Well, TechRadar got a little treat this year at CES, with Nokia deciding that it would not only showcase the new flagship N97, but it would do so next to the recently released Nokia 5800 Xpressmusic... TechRadar spied a comparison piece coming up.
So, let battle commence. Has Nokia cannibalised its first major touchscreen device already? Or has it not managed to scale the not-so-high heights attained by the Tube?
Good and bad news
Well, there's good and bad news, and we should probably start with the latter. The operating system, the S60 5th edition, is still present on the N97, which means another good amount of laggy and possibly crashing programs, unless the company invests a huge amount of time developing the system before the N97's release in a few months.
Article continues below
The good news is Nokia has quickly jumped on the touchscreen bandwagon, and has surpassed its efforts of only a few months back by including all the things that you;ve read long and hard about since its announcement in December.

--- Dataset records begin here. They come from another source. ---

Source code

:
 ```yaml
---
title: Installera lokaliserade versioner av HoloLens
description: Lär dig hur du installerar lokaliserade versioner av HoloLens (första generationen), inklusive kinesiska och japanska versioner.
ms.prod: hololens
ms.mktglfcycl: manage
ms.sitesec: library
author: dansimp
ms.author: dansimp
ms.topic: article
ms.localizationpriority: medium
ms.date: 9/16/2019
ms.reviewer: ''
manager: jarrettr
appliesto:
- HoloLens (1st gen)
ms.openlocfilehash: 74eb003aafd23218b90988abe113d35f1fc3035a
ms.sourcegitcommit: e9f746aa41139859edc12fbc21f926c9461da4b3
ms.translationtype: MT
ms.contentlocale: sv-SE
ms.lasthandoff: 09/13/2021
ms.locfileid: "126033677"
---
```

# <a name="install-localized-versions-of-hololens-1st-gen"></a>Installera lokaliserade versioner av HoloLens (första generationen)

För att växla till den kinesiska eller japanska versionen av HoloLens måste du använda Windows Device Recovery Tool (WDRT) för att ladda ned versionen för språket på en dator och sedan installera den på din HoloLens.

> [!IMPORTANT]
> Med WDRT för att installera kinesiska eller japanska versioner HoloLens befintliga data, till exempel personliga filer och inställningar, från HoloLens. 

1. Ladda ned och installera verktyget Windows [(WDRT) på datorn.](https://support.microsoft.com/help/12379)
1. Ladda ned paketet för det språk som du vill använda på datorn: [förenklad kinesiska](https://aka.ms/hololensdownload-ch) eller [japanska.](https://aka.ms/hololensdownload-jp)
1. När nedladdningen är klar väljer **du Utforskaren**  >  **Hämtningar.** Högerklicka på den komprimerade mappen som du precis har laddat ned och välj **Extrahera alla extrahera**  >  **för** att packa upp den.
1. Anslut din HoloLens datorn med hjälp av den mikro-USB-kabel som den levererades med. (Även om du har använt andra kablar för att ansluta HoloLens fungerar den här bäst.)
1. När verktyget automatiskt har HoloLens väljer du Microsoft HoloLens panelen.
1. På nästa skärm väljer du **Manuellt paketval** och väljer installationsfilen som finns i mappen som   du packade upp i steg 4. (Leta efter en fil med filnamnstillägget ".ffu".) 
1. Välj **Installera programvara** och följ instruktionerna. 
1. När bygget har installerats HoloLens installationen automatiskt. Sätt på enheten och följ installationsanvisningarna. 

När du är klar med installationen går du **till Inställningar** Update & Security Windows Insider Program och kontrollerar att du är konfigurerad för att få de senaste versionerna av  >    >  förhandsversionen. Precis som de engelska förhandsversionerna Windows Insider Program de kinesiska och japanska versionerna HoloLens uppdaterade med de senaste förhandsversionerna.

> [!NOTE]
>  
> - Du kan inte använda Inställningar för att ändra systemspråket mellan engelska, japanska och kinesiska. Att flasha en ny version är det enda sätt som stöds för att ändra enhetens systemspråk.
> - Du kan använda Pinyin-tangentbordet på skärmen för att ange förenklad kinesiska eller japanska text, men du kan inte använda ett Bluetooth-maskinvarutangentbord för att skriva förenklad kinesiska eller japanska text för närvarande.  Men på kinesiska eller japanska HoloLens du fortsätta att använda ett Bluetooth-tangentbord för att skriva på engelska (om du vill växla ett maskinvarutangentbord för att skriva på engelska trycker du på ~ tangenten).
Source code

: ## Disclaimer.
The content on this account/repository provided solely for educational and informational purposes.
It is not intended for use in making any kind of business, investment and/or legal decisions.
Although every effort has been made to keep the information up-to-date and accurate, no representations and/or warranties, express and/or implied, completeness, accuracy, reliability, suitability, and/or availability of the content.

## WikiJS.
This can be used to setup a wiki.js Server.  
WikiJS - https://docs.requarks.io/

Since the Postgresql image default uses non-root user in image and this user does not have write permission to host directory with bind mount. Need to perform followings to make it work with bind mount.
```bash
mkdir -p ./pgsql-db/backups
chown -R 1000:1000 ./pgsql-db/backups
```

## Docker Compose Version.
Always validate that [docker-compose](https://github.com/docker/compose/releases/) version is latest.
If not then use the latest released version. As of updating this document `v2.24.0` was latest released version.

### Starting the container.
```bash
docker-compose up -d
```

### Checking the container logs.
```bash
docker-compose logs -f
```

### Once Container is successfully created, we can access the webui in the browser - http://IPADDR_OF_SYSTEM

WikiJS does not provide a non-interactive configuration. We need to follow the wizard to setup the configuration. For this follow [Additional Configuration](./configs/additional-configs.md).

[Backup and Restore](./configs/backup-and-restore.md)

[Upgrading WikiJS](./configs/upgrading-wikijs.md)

The QWERTY keyboard is probably the best addition to the party (unless you're desperately in love with storage, in which case the 48GB possible by mixing the 32GB on board with a 16GB microSD) and works very, very well.
Having tested a whole host of mobile QWERTY keyboards, including the recent Sony Ericsson Xperia X1 and the T-Mobile G1, this is easily the best of the modern bunch, with almost zero finger slippage. The touchscreen keyboard works pretty well too, where the Tube's effort is prone to an annoying level of inaccuracy.
The slide out design allows the screen to sit at a very nice 35 degree angle, so users can watch video without the need for a stand, such as the one seen in the Nokia N96, which we felt was a bit too high.
The N97 also has a 5MP camera with dual LED flash, just like that in previous N-series handsets, which thoroughly owns the 3.2MP single LED effort from the Tube.
Obviously the Tube will eventually have the added bonus of the Comes with Music service (despite not launching with it later this month), so it wins in this category... oh, wait, no the N97 is apparently going to have a CwM variant as well. So no dice there, sorry 5800 XpressMusic.
In fact, there are relatively few things that the Tube has over the N97, apart from being smaller: Nokia 5800 has compact size of 111 X 51.7 X 15.5 mm while N97 has a dimension of 117.2 x 55.3 x 17-ish mm.
Of course, you could look at the price... the Tube will cost around half the price of the N97, at £250 compared to nearly £500, but even that difference doesn't seem to be enough to make you plump for one over the other.
The N97 is a faster, better designed and more responsive unit that feels more tuned for media... little touches like the ability to move different application panels around the front screen just add icing to the cake.
So if you're into paying less for your phone and must have a Nokia touchscreen, then by all means buy the Tube. But it's hard not to feel that waiting a few more months and saving up a bit for the N97 will make for a better phone life over the one or two years you end up with the handset.